I'm just wondering what Bell's theorem implies for Lorentz transform then the conclusion of his theorem on wikipedia says the theory explaining quantum covariances could not be Lorentz invariant. But I didn't find his work on this, the Lorentz transformation.
 
  • #6
Your matrix is trivial to work out. Using t and x as the zeroth and first coordinates, it's$$\mathbf F=\left(\begin{array}{cc}\gamma&-v\gamma\\0&1/\gamma\end{array}\right)$$and ##\mathbf\Lambda=\mathbf G.\mathbf F##. But as others have pointed out, all you've done is decomposed a coordinate transform that reflects the symmetry of spacetime into two stages , each of which doesn't.
 
  • #7
F should be a function of ##v## and ##v_L##, is the ##\gamma## a function of ##v_L## ?

Anyhow my goal was to find ##\gamma(v_L(v))## but I got lost in calculations.
 
  • #8
jk22 said:
F should be a function of ##v## and ##v_L##, is the ##\gamma## a function of ##v_L## ?

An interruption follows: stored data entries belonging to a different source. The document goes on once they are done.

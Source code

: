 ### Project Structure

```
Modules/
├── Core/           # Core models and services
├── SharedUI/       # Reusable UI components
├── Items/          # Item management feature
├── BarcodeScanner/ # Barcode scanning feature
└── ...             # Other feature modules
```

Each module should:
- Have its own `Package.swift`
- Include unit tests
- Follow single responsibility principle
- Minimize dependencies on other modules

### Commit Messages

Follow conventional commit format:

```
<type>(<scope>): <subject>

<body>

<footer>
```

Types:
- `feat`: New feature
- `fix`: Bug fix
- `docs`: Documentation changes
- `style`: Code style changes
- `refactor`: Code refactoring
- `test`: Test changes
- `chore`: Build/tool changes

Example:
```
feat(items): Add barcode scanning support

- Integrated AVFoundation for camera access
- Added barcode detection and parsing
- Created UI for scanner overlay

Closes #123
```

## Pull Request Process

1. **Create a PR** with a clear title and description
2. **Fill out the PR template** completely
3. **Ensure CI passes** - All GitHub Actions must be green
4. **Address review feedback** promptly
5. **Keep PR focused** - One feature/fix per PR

Anyhow my goal was to find ##\gamma(v_L(v))## but I got lost in calculations.
Before you start looking for equations that, with your current apparent knowledge, you likely wouldn’t know how to interpret, you should probably read any introductory text on special relativity. They will cover the gamma factor, ##\gamma##, early on.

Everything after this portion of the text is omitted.